• Provided records:
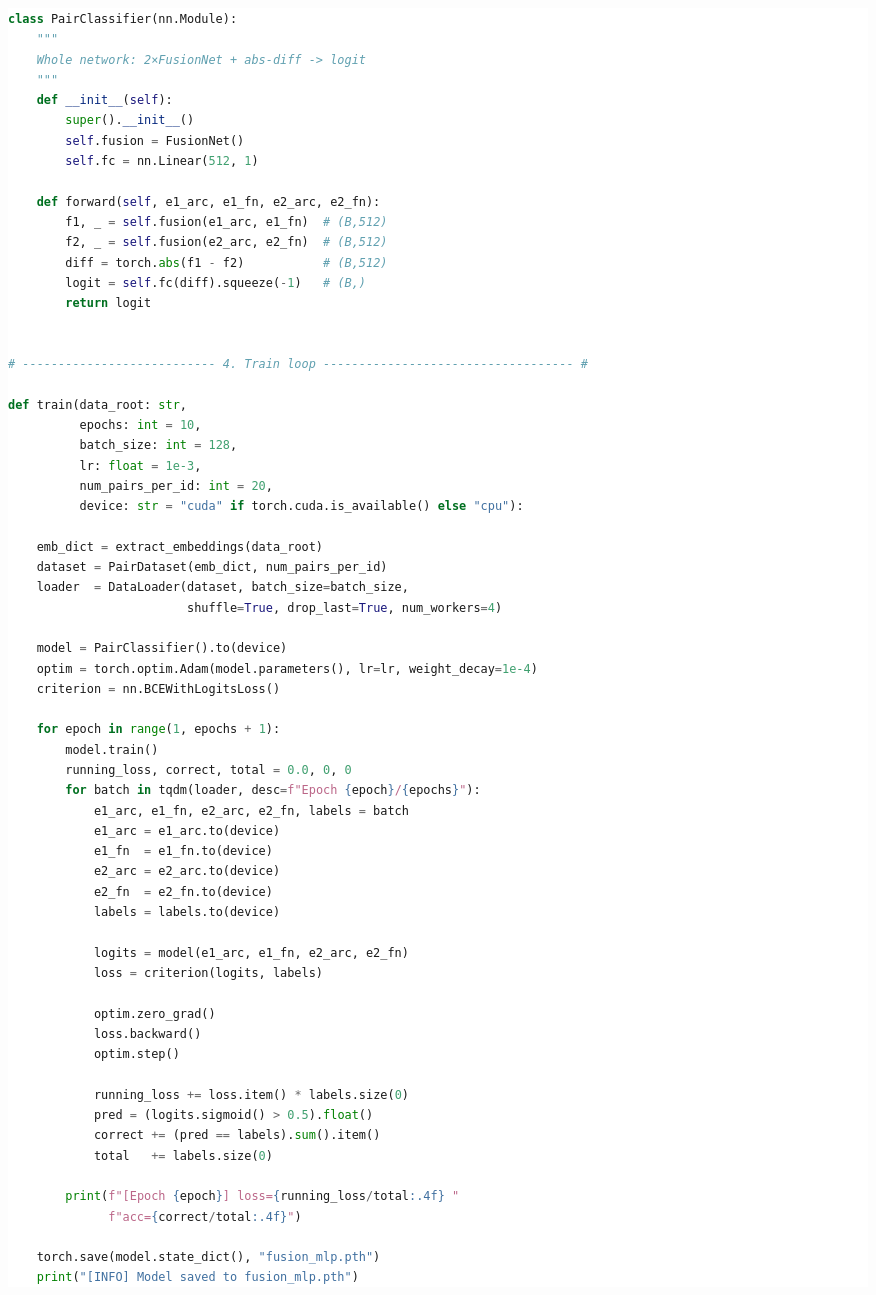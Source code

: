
 ```python
class PairClassifier(nn.Module):
    """
    Whole network: 2×FusionNet + abs-diff -> logit
    """
    def __init__(self):
        super().__init__()
        self.fusion = FusionNet()
        self.fc = nn.Linear(512, 1)

    def forward(self, e1_arc, e1_fn, e2_arc, e2_fn):
        f1, _ = self.fusion(e1_arc, e1_fn)  # (B,512)
        f2, _ = self.fusion(e2_arc, e2_fn)  # (B,512)
        diff = torch.abs(f1 - f2)           # (B,512)
        logit = self.fc(diff).squeeze(-1)   # (B,)
        return logit


# --------------------------- 4. Train loop ----------------------------------- #

def train(data_root: str,
          epochs: int = 10,
          batch_size: int = 128,
          lr: float = 1e-3,
          num_pairs_per_id: int = 20,
          device: str = "cuda" if torch.cuda.is_available() else "cpu"):

    emb_dict = extract_embeddings(data_root)
    dataset = PairDataset(emb_dict, num_pairs_per_id)
    loader  = DataLoader(dataset, batch_size=batch_size,
                         shuffle=True, drop_last=True, num_workers=4)

    model = PairClassifier().to(device)
    optim = torch.optim.Adam(model.parameters(), lr=lr, weight_decay=1e-4)
    criterion = nn.BCEWithLogitsLoss()

    for epoch in range(1, epochs + 1):
        model.train()
        running_loss, correct, total = 0.0, 0, 0
        for batch in tqdm(loader, desc=f"Epoch {epoch}/{epochs}"):
            e1_arc, e1_fn, e2_arc, e2_fn, labels = batch
            e1_arc = e1_arc.to(device)
            e1_fn  = e1_fn.to(device)
            e2_arc = e2_arc.to(device)
            e2_fn  = e2_fn.to(device)
            labels = labels.to(device)

            logits = model(e1_arc, e1_fn, e2_arc, e2_fn)
            loss = criterion(logits, labels)

            optim.zero_grad()
            loss.backward()
            optim.step()

            running_loss += loss.item() * labels.size(0)
            pred = (logits.sigmoid() > 0.5).float()
            correct += (pred == labels).sum().item()
            total   += labels.size(0)

        print(f"[Epoch {epoch}] loss={running_loss/total:.4f} "
              f"acc={correct/total:.4f}")

    torch.save(model.state_dict(), "fusion_mlp.pth")
    print("[INFO] Model saved to fusion_mlp.pth")
```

• Work request:
Only lines containing the word "pred" should be copied from the material above.

• Response below:
            pred = (logits.sigmoid() > 0.5).float()
            correct += (pred == labels).sum().item()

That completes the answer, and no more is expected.